■ **Required action**
Report every line of the data where the string "cómo" appears.

==== Source records ====

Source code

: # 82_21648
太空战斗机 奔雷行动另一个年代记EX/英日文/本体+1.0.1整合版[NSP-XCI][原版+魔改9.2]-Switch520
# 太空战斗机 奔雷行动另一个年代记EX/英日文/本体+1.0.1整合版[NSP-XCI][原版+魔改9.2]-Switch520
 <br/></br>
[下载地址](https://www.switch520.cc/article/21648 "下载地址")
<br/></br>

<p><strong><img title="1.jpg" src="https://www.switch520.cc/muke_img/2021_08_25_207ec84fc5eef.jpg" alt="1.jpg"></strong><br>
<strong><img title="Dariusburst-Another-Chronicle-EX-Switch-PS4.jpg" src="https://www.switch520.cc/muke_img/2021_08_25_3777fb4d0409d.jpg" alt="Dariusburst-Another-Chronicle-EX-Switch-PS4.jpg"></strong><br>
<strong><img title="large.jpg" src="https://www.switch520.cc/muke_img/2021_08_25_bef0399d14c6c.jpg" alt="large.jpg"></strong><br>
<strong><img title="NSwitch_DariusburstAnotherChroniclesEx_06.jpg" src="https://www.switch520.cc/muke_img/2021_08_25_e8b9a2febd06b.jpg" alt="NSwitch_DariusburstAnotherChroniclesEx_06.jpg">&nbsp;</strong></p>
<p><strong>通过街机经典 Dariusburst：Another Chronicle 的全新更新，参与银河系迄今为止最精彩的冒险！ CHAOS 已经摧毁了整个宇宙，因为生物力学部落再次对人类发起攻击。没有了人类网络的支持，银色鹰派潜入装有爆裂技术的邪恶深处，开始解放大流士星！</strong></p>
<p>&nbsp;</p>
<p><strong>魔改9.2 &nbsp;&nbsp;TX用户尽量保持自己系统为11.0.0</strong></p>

====
==== Source records ====

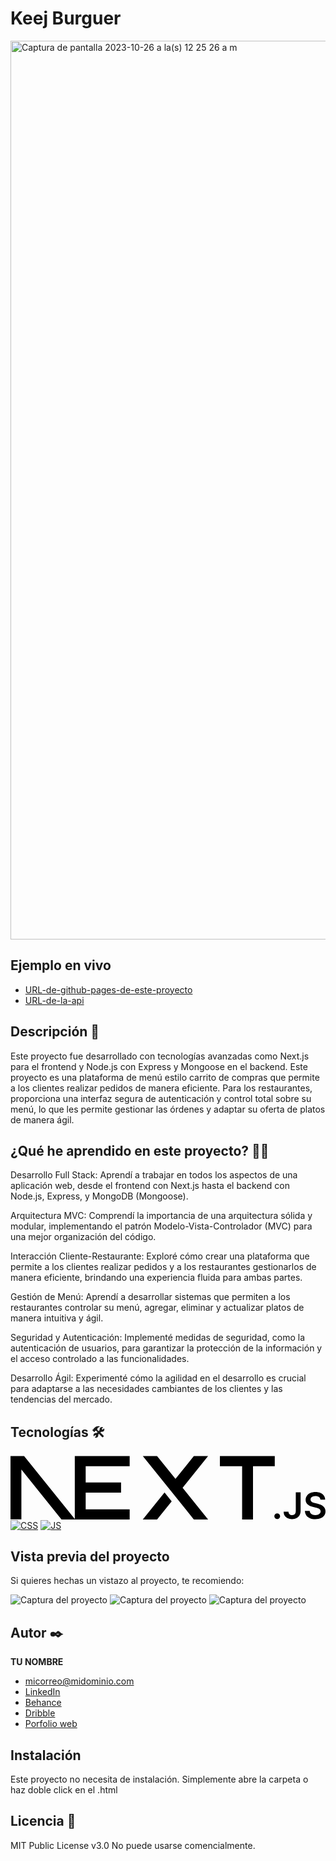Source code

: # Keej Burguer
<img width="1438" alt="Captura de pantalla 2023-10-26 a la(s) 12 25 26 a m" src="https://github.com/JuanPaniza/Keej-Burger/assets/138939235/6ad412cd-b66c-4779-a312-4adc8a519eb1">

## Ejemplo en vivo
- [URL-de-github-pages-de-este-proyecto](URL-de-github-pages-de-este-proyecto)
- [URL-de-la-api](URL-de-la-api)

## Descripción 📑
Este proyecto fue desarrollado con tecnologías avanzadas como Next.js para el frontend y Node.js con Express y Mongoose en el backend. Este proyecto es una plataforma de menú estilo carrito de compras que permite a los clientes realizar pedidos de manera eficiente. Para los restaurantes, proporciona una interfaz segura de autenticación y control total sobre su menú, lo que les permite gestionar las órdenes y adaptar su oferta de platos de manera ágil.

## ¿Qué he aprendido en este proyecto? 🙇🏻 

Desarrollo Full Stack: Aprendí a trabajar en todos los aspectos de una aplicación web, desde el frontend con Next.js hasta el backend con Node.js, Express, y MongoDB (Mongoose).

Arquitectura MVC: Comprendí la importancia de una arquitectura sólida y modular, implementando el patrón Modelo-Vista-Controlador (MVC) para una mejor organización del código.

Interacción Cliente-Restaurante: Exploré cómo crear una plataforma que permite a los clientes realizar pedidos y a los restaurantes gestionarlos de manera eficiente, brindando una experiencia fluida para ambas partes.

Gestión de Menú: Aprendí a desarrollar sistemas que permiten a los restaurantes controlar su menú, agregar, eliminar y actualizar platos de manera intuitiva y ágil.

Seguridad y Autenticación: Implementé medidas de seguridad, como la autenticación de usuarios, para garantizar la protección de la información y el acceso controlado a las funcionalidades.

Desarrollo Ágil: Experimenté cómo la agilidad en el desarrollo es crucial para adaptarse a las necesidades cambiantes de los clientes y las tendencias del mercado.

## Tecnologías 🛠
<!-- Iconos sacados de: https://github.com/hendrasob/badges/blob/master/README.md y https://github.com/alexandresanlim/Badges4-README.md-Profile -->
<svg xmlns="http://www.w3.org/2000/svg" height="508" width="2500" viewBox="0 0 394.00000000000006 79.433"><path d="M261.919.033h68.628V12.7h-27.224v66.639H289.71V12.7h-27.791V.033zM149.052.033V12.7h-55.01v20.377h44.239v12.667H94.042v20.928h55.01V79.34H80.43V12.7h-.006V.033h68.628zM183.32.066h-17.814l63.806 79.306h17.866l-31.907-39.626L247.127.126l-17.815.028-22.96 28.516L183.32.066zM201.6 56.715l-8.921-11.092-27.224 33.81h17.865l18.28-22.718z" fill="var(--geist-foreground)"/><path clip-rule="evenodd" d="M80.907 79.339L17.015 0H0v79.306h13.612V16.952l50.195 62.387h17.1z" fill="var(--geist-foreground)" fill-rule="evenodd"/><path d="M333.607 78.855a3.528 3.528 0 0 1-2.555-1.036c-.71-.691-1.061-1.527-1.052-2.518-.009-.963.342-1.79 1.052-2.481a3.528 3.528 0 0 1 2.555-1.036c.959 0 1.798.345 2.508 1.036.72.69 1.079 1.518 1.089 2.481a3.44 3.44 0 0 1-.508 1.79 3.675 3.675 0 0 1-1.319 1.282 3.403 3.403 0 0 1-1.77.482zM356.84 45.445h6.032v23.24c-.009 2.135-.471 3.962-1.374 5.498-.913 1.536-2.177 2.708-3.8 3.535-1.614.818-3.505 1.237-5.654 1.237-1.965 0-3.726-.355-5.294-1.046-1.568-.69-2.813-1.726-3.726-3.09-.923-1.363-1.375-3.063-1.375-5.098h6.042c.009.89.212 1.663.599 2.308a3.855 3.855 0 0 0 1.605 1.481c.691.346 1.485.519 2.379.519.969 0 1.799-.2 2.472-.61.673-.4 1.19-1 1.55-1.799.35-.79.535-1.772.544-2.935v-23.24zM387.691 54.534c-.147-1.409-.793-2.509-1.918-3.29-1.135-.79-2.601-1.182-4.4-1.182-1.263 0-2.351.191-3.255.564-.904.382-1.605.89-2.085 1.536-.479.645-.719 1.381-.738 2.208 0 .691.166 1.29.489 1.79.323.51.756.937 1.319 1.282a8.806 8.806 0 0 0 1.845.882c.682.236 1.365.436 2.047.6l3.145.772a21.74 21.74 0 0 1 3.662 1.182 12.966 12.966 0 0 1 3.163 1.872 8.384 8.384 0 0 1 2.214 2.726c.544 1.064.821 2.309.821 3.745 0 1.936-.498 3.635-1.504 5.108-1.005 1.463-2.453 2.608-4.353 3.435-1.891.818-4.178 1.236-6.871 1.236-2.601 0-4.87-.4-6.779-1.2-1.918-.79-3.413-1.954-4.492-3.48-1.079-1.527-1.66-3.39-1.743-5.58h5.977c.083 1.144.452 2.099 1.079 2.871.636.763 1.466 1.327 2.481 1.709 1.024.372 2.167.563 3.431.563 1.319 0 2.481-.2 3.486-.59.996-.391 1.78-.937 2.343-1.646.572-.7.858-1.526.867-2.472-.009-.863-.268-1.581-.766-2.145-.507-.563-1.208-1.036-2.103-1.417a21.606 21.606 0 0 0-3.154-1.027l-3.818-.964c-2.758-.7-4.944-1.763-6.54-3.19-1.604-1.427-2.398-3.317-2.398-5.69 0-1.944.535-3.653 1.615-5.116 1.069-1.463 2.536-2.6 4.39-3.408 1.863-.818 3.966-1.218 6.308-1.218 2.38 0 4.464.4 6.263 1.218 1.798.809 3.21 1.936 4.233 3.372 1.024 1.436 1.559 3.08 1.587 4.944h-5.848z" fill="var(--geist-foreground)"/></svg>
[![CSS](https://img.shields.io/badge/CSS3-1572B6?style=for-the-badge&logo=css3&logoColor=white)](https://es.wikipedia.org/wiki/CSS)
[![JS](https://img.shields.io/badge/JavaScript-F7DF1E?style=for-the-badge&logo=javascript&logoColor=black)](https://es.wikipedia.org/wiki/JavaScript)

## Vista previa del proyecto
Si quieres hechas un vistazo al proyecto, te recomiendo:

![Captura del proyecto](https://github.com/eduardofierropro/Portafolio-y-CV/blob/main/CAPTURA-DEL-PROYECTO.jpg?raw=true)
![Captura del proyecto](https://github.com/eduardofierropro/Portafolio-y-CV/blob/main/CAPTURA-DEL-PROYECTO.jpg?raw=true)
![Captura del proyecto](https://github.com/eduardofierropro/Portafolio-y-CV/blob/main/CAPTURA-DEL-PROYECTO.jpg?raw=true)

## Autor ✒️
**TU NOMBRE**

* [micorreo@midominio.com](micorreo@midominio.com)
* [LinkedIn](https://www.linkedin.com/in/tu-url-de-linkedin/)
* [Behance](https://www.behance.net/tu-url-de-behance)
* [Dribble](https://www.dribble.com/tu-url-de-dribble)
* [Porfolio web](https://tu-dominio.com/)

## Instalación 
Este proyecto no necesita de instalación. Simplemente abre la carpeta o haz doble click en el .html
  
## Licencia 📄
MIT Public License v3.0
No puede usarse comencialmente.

====
==== Source records ====

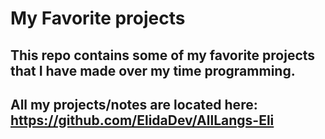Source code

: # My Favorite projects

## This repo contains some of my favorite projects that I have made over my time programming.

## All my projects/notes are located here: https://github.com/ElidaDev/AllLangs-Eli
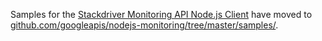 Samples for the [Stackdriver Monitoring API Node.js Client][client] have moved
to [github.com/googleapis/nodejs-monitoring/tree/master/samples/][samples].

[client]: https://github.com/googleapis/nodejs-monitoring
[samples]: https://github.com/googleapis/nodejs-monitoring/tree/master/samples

====

■ **Result for this exercise**
Interacción Cliente-Restaurante: Exploré cómo crear una plataforma que permite a los clientes realizar pedidos y a los restaurantes gestionarlos de manera eficiente, brindando una experiencia fluida para ambas partes.
Desarrollo Ágil: Experimenté cómo la agilidad en el desarrollo es crucial para adaptarse a las necesidades cambiantes de los clientes y las tendencias del mercado.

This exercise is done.